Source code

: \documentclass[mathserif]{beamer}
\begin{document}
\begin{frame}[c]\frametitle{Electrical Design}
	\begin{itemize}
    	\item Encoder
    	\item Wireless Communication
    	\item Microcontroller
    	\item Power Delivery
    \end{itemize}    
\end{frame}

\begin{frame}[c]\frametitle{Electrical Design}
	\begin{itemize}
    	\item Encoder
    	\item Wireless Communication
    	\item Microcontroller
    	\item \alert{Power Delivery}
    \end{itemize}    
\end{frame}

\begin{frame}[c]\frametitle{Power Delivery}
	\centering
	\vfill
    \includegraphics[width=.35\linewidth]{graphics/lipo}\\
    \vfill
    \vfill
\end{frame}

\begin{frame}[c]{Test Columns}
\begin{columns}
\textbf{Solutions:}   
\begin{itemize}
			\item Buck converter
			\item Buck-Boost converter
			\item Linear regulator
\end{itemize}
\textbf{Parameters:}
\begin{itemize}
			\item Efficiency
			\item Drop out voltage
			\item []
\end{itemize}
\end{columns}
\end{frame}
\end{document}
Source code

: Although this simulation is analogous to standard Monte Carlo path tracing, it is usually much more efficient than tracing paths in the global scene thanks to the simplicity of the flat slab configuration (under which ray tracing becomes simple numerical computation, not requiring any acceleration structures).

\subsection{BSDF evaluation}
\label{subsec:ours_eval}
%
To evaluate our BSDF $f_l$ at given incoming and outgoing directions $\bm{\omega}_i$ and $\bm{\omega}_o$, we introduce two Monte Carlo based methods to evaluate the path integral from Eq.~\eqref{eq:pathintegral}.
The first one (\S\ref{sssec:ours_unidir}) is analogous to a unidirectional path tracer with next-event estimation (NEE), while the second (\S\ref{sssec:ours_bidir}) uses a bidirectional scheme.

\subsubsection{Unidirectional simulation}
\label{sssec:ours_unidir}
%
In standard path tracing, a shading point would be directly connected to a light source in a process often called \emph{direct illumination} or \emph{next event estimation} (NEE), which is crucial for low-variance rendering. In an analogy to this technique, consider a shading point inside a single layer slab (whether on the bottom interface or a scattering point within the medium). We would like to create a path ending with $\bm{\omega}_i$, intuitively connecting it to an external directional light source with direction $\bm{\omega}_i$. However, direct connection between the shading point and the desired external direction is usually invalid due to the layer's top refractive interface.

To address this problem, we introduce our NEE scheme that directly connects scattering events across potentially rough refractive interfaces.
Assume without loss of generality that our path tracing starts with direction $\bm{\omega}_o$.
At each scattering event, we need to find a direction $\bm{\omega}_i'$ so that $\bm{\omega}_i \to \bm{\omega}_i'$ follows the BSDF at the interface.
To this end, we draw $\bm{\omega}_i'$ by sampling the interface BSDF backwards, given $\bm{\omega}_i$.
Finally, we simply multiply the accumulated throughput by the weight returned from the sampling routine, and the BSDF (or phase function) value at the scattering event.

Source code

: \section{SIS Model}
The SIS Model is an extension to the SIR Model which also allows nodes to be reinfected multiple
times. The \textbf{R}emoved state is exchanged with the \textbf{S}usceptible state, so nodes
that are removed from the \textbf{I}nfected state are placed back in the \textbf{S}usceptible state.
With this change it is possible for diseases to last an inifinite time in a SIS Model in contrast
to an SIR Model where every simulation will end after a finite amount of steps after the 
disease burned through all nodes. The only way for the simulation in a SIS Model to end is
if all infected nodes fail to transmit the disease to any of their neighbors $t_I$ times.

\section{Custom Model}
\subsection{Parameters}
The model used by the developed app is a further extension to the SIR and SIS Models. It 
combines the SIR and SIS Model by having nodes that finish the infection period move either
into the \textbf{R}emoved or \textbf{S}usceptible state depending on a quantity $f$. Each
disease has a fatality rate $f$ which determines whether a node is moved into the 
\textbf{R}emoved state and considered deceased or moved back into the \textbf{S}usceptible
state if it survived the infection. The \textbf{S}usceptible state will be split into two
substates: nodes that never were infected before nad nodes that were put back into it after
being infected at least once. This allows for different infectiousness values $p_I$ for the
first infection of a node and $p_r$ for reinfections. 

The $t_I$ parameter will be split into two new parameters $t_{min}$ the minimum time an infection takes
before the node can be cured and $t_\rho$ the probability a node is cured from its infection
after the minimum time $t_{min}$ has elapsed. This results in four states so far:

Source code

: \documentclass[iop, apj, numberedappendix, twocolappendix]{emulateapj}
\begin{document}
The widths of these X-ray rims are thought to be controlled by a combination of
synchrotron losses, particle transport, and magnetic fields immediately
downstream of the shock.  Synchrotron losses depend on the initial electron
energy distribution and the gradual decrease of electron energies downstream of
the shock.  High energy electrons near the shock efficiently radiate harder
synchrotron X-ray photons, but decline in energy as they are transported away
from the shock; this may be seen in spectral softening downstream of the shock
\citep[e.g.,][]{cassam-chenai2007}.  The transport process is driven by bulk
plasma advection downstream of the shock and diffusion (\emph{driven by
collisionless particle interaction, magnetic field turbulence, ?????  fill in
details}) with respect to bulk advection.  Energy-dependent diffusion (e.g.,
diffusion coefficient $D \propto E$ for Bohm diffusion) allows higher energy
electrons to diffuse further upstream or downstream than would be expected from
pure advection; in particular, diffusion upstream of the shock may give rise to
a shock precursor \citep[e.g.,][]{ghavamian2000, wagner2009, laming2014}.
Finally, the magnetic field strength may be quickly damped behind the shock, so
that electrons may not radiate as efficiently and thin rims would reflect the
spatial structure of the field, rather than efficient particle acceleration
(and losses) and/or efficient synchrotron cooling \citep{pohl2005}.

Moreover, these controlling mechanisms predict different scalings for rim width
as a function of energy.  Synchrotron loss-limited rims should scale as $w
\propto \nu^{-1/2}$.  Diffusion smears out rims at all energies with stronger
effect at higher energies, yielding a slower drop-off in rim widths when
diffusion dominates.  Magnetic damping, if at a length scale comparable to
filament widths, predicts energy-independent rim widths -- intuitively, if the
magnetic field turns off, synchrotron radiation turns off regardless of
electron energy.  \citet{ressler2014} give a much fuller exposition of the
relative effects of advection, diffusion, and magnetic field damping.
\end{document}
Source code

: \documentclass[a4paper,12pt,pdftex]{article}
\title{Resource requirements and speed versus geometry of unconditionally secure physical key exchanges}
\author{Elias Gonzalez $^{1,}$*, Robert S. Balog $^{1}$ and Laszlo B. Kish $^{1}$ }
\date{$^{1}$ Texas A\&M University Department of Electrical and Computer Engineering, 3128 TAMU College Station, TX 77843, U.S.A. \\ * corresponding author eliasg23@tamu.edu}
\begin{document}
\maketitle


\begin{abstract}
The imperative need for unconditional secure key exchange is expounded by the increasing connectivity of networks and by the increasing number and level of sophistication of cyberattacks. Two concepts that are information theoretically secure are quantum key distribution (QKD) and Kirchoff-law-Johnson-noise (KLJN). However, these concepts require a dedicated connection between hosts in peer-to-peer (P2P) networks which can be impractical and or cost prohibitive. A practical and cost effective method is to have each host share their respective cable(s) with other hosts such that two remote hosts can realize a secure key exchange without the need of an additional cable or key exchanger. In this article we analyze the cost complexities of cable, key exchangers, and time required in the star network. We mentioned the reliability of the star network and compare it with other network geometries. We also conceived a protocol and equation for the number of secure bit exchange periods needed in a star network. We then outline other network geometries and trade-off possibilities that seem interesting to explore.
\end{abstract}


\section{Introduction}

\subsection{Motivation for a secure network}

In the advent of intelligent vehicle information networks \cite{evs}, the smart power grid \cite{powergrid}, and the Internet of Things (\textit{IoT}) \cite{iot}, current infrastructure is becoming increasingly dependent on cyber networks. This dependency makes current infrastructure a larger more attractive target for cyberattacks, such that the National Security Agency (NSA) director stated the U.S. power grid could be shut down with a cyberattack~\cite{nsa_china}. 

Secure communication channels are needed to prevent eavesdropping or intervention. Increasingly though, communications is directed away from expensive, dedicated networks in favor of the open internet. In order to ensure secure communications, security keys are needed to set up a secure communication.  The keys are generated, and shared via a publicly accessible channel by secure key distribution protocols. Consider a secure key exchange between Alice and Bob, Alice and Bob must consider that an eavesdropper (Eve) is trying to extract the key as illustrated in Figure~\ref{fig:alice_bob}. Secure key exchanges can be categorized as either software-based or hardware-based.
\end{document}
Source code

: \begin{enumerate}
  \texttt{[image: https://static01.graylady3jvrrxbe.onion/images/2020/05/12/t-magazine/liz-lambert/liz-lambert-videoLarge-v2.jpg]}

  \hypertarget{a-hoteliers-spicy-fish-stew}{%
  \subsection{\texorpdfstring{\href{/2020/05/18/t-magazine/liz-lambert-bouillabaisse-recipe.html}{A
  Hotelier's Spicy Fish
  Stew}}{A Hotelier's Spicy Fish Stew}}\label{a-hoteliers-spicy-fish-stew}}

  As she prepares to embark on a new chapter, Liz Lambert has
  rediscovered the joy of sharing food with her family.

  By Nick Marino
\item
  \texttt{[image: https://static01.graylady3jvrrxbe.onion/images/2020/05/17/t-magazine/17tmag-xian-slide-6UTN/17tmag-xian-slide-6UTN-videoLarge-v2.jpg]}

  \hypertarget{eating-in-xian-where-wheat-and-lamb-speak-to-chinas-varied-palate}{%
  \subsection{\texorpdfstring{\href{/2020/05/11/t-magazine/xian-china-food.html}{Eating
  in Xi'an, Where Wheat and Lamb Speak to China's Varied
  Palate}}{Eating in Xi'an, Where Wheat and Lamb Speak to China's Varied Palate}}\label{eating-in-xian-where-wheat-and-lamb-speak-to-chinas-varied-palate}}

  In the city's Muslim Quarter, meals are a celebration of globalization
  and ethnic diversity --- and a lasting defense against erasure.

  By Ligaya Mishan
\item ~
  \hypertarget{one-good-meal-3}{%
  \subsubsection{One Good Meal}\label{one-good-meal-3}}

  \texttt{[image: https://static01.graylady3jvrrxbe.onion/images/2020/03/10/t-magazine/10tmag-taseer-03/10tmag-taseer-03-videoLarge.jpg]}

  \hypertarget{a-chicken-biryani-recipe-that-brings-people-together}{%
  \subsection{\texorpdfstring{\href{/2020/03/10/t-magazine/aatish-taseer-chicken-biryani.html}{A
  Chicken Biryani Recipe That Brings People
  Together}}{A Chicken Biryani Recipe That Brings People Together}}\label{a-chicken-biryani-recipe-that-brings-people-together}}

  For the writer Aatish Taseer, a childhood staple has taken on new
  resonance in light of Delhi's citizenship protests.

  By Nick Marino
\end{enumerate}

----

Task goal: Copy out each line of the data in which the word "sssec" appears.

Expected answer:
The first one (\S\ref{sssec:ours_unidir}) is analogous to a unidirectional path tracer with next-event estimation (NEE), while the second (\S\ref{sssec:ours_bidir}) uses a bidirectional scheme.
\label{sssec:ours_unidir}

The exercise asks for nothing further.